Member of Legislative Assembly of Bhatpar Rani
- In office March 2017 – March 2022
- In office March 2013 – March 2017 (By Poll)
- Preceded by: Late sri Kameshwar Upadhyay (Ex Cabinet Minister)
- Constituency: Bhatpar Rani, Deoria

Personal details
- Born: 30 December 1981 (age 44) Belpar Pandit, Deoria, Uttar Pradesh
- Party: Samajwadi Party
- Spouse: Nisha Upadhyay ​(m. 2008)​
- Children: 1 son, 1 daughter
- Parent: Kameshwar Upadhyay
- Alma mater: M.A. and B.Ed.
- Occupation: MLA
- Profession: Politician

= Ashutosh Upadhyay =

Indian politician

Ashutosh Upadhyay is an Indian politician and a member of 16th and 17th Legislative Assembly of Uttar Pradesh of Deoria, Uttar Pradesh of India. He represents the Bhatpar Rani constituency of Uttar Pradesh and is a member of the Samajwadi Party.
He is son of veteran leader, ex cabinet minister late shri Kameshwar Upadhyay who was 5 times MLA and 3 times minister from U.P.

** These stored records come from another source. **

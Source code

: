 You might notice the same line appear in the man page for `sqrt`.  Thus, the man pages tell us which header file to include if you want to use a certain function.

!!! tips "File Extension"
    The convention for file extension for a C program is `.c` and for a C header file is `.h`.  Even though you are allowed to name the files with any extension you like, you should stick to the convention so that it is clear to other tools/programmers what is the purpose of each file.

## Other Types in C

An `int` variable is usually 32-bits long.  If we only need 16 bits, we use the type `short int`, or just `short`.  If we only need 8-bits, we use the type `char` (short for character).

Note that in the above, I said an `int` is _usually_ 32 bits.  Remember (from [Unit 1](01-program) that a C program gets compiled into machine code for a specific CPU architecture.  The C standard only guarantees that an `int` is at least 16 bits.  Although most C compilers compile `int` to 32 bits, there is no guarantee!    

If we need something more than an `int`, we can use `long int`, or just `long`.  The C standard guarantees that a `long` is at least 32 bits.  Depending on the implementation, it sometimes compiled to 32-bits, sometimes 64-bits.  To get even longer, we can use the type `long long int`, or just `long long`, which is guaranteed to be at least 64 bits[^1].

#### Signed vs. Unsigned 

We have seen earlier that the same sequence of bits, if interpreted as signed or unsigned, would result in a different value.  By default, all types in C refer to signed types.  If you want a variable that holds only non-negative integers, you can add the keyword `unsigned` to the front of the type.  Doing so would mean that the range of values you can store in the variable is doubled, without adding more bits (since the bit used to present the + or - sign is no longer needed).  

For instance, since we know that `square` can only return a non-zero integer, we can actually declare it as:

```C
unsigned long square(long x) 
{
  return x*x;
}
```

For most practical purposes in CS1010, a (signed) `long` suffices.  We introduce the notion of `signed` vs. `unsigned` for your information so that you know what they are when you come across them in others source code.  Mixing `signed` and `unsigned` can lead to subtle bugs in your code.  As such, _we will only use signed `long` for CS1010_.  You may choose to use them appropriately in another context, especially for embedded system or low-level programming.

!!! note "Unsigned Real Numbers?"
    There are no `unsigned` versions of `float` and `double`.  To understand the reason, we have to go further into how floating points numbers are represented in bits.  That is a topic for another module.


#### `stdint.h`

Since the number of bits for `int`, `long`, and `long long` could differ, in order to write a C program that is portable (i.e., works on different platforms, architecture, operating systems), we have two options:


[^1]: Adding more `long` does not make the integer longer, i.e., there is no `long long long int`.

==Early life and education==
Upadhyay was born (30 December 1981) in Belpar Pandit, Deoria, Uttar Pradesh to his father Kameshwar Upadhyay (five time MLA of Bhatpar Rani). He married Nisha Upadhyay in 2008, they have one son and one daughter. He belongs to Brahmin family. He had M.A. and B.Ed. degree from Deen Dayal Upadhyay Gorakhpur University. He has two brothers 1. Dr. Pankaj Upadhyay Dy. CMS 2. Abhishek Upadhyay Software Engineer Businessman.

==Political career==
Upadhyay has been MLA for two terms. Since 2013, he represents Bhatpar Rani constituency as a member of Samajwadi Party. In 2013 (By Poll), elections he defeated his nearest rival Sabhakunwar candidate of Suheldev Bharatiya Samaj Party by a margin of 34,102 votes.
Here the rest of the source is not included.